THE PROBLEM: Run through the records and, wherever a line holds the word "Bilder", return that line.

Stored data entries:
────────────────

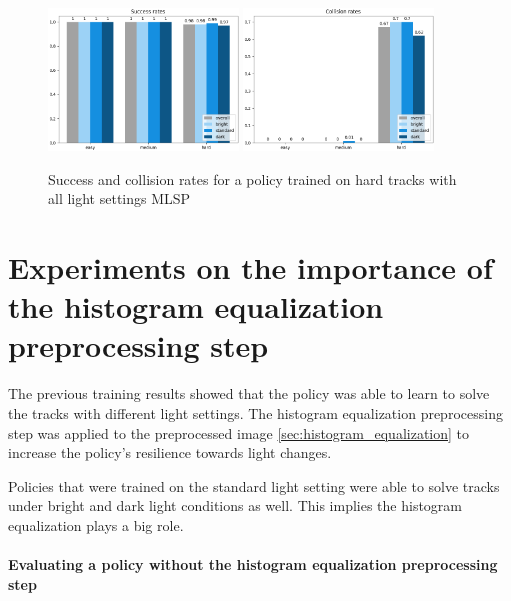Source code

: \begin{figure}
    \centering
    \includegraphics[width=0.45\textwidth]{Bilder/notebook_images/hardDistanceMixedLight_eval_all_success_rates_barplot.png}
    \includegraphics[width=0.45\textwidth]{Bilder/notebook_images/hardDistanceMixedLight_eval_all_collision_rates_barplot.png}
    \caption{Success and collision rates for a policy trained on hard tracks with all light settings \ac{MLSP}}
    \label{fig:hardDistance_mixedLightTraining_results}
\end{figure}



\section{Experiments on the importance of the histogram equalization preprocessing step}
\label{sec:importance_histogram_equalization}

The previous training results showed that the policy was able to learn to solve the tracks with different light settings. The histogram equalization preprocessing step was applied to the preprocessed image \ref{sec:histogram_equalization} to increase the policy's resilience towards light changes.

Policies that were trained on the standard light setting were able to solve tracks under bright and dark light conditions as well. This implies the histogram equalization plays a big role.

\paragraph{Evaluating a policy without the histogram equalization preprocessing step}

────────────────

ANSWER BOX:
    \includegraphics[width=0.45\textwidth]{Bilder/notebook_images/hardDistanceMixedLight_eval_all_success_rates_barplot.png}
    \includegraphics[width=0.45\textwidth]{Bilder/notebook_images/hardDistanceMixedLight_eval_all_collision_rates_barplot.png}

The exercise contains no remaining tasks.